While we’re here, let’s grab the document ID from the URL. It can be found here in any Google document (Sheet or otherwise):

screenshot of finding the document ID in the URL
Find the document ID in the Google Sheets URL.

Now we’re finally ready to write some code! And we don’t need very much to authenticate and start getting some data out of our spreadsheet. This snippet of code grabs all the data from our Sheet and returns a count of the rows:

import os.path
from googleapiclient.discovery import build
from google.oauth2.service_account import Credentials

scopes = ['https://www.googleapis.com/auth/spreadsheets']

sheet_id = 'your-sheet-id'
range_name = 'Sheet1'
secret_file = os.path.join(os.getcwd(), 'your-secrets-file.json')

creds = Credentials.from_service_account_file(secret_file, scopes=scopes)
service = build('sheets', 'v4', credentials=creds)

result = service.spreadsheets().values().get(spreadsheetId=sheet_id, range=range_name).execute()
rows = result.get('values', [])

print('{0} rows retrieved.'.format(len(rows)))

First, we specify the scopes of Google APIs we want access to. Next, we provide the Sheet ID, range (which Sheet tab), and the key file we downloaded from GCP. Then we use the credentials we provide to authenticate to the spreadsheet and get the values from the spreadsheet. 

We can alter this script to transform the data any way we want. But this also works for more than just reading data, and the API offers several different methods that can be called on spreadsheets.values. This approach means our server can communicate with Google Sheets without needing to ask our permission!

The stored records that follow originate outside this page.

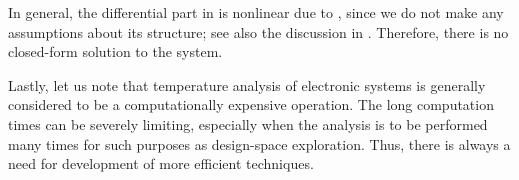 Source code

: In general, the differential part in  is
nonlinear due to \vp, since we do not make any assumptions about its structure;
see also the discussion in . Therefore, there is no
closed-form solution to the system.

Lastly, let us note that temperature analysis of electronic systems is generally
considered to be a computationally expensive operation. The long computation
times can be severely limiting, especially when the analysis is to be performed
many times for such purposes as design-space exploration. Thus, there is always
a need for development of more efficient techniques.

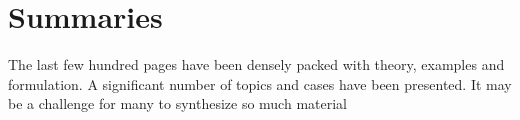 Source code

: \chapter{Summaries}

The last few hundred pages have been densely packed with theory, examples and formulation. A significant number of topics and cases have been presented. It may be a challenge for many to synthesize so much material





\endinput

Shrinking Tiffs with gdal_calc.py

James Santucci

Groundwork depends on our ability to take imagery from users and transform it into something we know we can tile efficiently. To do this, we rely on some asynchronous processing jobs and GeoTrellis to produce cloud-optimized GeoTIFFs (COGs) and then read tiles from those COGs.

Sometimes everything goes perfectly. Other times, processing will fail in a surprising way. Still other times, processing will succeed and the tile server will happily give us tiles, but something will seem not quite right.

map overlayed with imagery in a pattern to create a flag
The flag of GeoTrellia, a country I made up to make myself feel better about not understanding what was wrong with tiles.

Usually, it’s not the data in the source imagery — the values in its raster cells — that causes these problems. Instead, it’s frequently something with the image’s metadata or how we’re handling that metadata — its extent, overviews, or projection, among other things. This means that we should be able to nurble most of the tiff’s data to make it much more compressible and work with a much smaller tiff while debugging. But how can we replace all the tiff’s data efficiently?

Recently I learned about the gdal_calc.py command-line tool. Using this tool, you can express transformations you’d like to apply to an image’s data in a terminal. I think the intended use of this tool is to do complicated map algebra, but that doesn’t need to limit our imaginations.

Because I only cared about preserving geographic metadata and which cells had data, and because I was lucky enough to have a tiff where the no-data value was zero, I could apply a function that checks whether a cell is greater than zero to get a tiff full of only zeros and ones. Then I added compression back to get a much smaller image to work with.

$ gdal_calc.py -A foo.tif --calc="A > 0" --quiet --outfile=small.tif
$ gdal_translate.py -co COMPRESS=DEFLATE -co PREDICTOR=2 small.tif smaller.tif

With this strategy, I shrunk a roughly 600-megabyte multi-band tiff to a one-megabyte single-band tiff that preserved all of the information that I cared about.